Behind The Scenes of Spiritus Coffee
Locally-roasted coffee removes three to five steps in the journey of supply chain to consumer. It brings tremendous benefits when it comes to taste and freshness, but impacts other things like our carbon footprint. We love telling everyone how awesome Spiritus Coffee is and why we think it’s so special. But just like Nick and Jason learned how the whole process works, we know that most people don’t know how their coffee gets from farmer to French Press. So, we sat down with Nick to get the low-down.
Q: There’s a lot of different kinds of coffees, countries, climates — how do you decide what beans to buy?
I know what I like to drink and it guides me to the origins I want to purchase and roast. I usually look for coffees that are already here on shore in the States, so there’s less waiting. I source from Royal Coffee, Theta Ridge, Cafe Imports, and others to see what is available. Next, we look at factors like variety, altitude, and processing method — they give a better idea of what the coffee is capable of. Learning about the farmers and how many farms are contributing can shed some light on whether we can expect quality over quantity. At that point, we make a decision and buy a 60 kg bag. (For those of us living on that ancient Standard system, that’s 132 pounds!!)
Q: Do you ever buy directly from the farmer?

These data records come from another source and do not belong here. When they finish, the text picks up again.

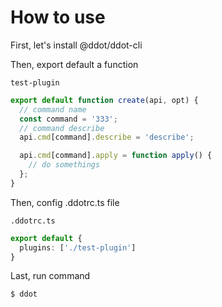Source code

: # How to use

First, let's install @ddot/ddot-cli 

Then, export default a function


`test-plugin`

```ts
export default function create(api, opt) {
  // command name
  const command = '333';
  // command describe
  api.cmd[command].describe = 'describe';

  api.cmd[command].apply = function apply() {
    // do somethings
  };
}

```

Then, config .ddotrc.ts file

`.ddotrc.ts`

```ts
export default {
  plugins: ['./test-plugin']
}
```

Last, run command

```shell
$ ddot
```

Recently, we bought a canyon-washed coffee directly from the farmer and his family. By having a direct trade relationship with a farmer, we are able to provide them 35% more profit than if they have to go through a middle man. This was an awesome experience to meet the family and know that we are contributing to their village and their farmers and improving their quality of life in a major way.
Q: How do the beans get from their start point to Lombard, IL?
Once they reach the United States, we personally drive to pick up our coffee from warehouses in Madison, Wisconsin, and South Bend, Indiana. (A road trip literally fueled by coffee!)
Q: You’ve lugged that bag back to the roastery — what happens next?
When we get it home, we get a small batch on a sample roaster. We roast it minimally, so that we can find all of the new notes and flavors hidden in the coffee.
Q: How much do you roast at a time?
We roast 2.2 pounds of green coffee per batch.
Q: How does the roasting process work? What do you use?
We roast on a North Coffee Roaster. Our roaster has manual controls for gas, air, drum speed, and charge temperature (charge is when we drop the coffee into the roaster.) We also have control of the rate of rise of the temperature each minute throughout the roast, and the temperature when we drop the coffee into the cooling tray. The roaster has Roastpath software, so we can precisely dial in our roasts and replicate it when we get it right.
Q: What makes a light roast? A medium? Dark?
The terms relate to the color of the roasted coffee, but it’s more than that. There are many factors that contribute to a level of roast, but one basic factor is the length of development time after first crack — it confirms your roast level and is more accurate than the color alone.
Q: What’s “first crack?”
Roasting coffee is a sensory experience involving sight, sound and smell. You can see the color of the beans changing from green to yellow to brown. Smell its grassy organic aroma transitioning to one of freshly baked bread. And you can hear the sound of built up CO2 and steam being released from the beans as they expand – it is this release of energy that produces an audible “first crack.” This signals the initial phase of a “light roast.”
Q: After the roasting is done, what happens? Do they have to sit awhile?
It’s subjective how long a coffee needs to rest and de-gas prior to brewing. Depending on the bean, we roast to order, and sometimes roast a week of coffee in advance. Our coffee gets bagged to order, to ensure maximum freshness.
Q: When/how do they get bagged up?
We weigh out the coffee and bag all of our coffee ourselves!